- David Lynch : derrière une apparence d'anticonformisme et de subversion, c'est en réalité l'art le plus moral qui soit. C'est un art moral en ce qu'il transfère de la valeur à certains topoï abstraits, qui sont automatiquement porteurs de charge religieuse (sacrée), et qui justifient l'œuvre entière : l'association entre une blonde tourmentée et une brune pulpeuse, que l'on retrouve dans quasiment chacune de ses œuvres (Twin Peaks, Lost Highway, Mulholland Drive, etc.), et qui vient directement du Vertigo d'Hitchcock, est le plus caractéristique de ces lieux communs esthétiques qui, comme tout ce qui est d'ordre moral, trouvent leur justification en eux-mêmes, et ne sont subordonnés à aucune valeur supérieure. Chez Lynch, la beauté féminine vénéneuse est porteuse de valeur esthétique en soi, elle se veut directement génératrice de la valeur esthétique de l'œuvre au sein de laquelle elle se trouve (ce qui n'était pas du tout le cas chez Kubrick par exemple). Et l'on voit donc que derrière l'apparence d'un art subversif et antibourgeois (toute cette violence, toute cette sexualité...), c'est vraiment de l'art moral à l'état pur dont il s'agit ici, puisque c'est un art porteur de valeurs (qui sont exactement celles de la société de consommation) considérées comme positives en soi, et qui, loin de devoir justifier leur légitimité en tant que valeurs (ce qui est normalement attendu de tout ce qui relève de l'axiologique), sont au contraire elles-mêmes à la base de l'échelle des valeurs, et dispensatrices de la justification pour les êtres et les œuvres au sein desquels elles se manifestent.

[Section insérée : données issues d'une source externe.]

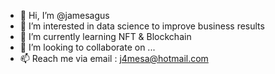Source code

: - 👋 Hi, I’m @jamesagus
- 👀 I’m interested in data science to improve business results
- 🌱 I’m currently learning NFT & Blockchain
- 💞️ I’m looking to collaborate on ...
- 📫 Reach me via email : j4mesa@hotmail.com

<!---
jamesagus/jamesagus is a ✨ special ✨ repository because its `README.md` (this file) appears on your GitHub profile.
You can click the Preview link to take a look at your changes.
--->
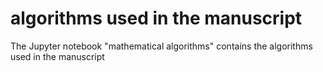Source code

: #  algorithms used in the manuscript 
The Jupyter notebook "mathematical algorithms" contains the algorithms used in the manuscript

- Il est intéressant d'observer que Gide et Nietzsche ont tous deux exprimé leur dégoût (il n'y a pas d'autre mot) à l'égard de saint Augustin. Dans son Journal, Gide écrit à son propos : « Nausée mystique. C'est à vomir » (17 février 1945). Quant à Nietzsche, il le qualifie d'« être malpropre » (Antéchrist, 59), dont « le manque de noblesse dans les attitudes et les désirs va jusqu'à devenir blessant » (Par-delà le bien et le mal, III, 50). Ce sont là des mots très forts, quasiment sans équivalents, chez l'un comme chez l'autre. Comment expliquer un tel rejet ? Ce n'est pas le christianisme qui est en cause, après tout l'un comme l'autre savaient apprécier la Bible, ou Pascal. Non, c'est spécifiquement saint Augustin qui est visé. L'explication est la suivante : Gide comme Nietzsche étaient des natures éminemment aristocratiques, des artistes jusqu'au bout des ongles. On peut dire que chez ces deux célibataires la dimension esthétique de l'existence prévalait sur tout le reste. Et saint Augustin est justement l'auteur le moins aristocratique qui soit : il est charnel, passionné, spontané, excessif, etc. Il ne s'agit donc pas là tant d'une question de théories, de croyances, que de tempérament : saint Augustin éveille chez ces deux esthètes l'horreur que leur causerait une brute, un animal, un porc qui prétendrait écrire. On ne peut guère s'empêcher de mesurer la distance qui sépare leur époque de la nôtre, et de penser que de leur temps le goût était sans doute bien plus développé que de nos jours, quand on voit la faveur nouvelle dont jouit saint Augustin chez les catholiques, qui le considèrent comme le plus grand génie de l'histoire et le summum de la distinction intellectuelle.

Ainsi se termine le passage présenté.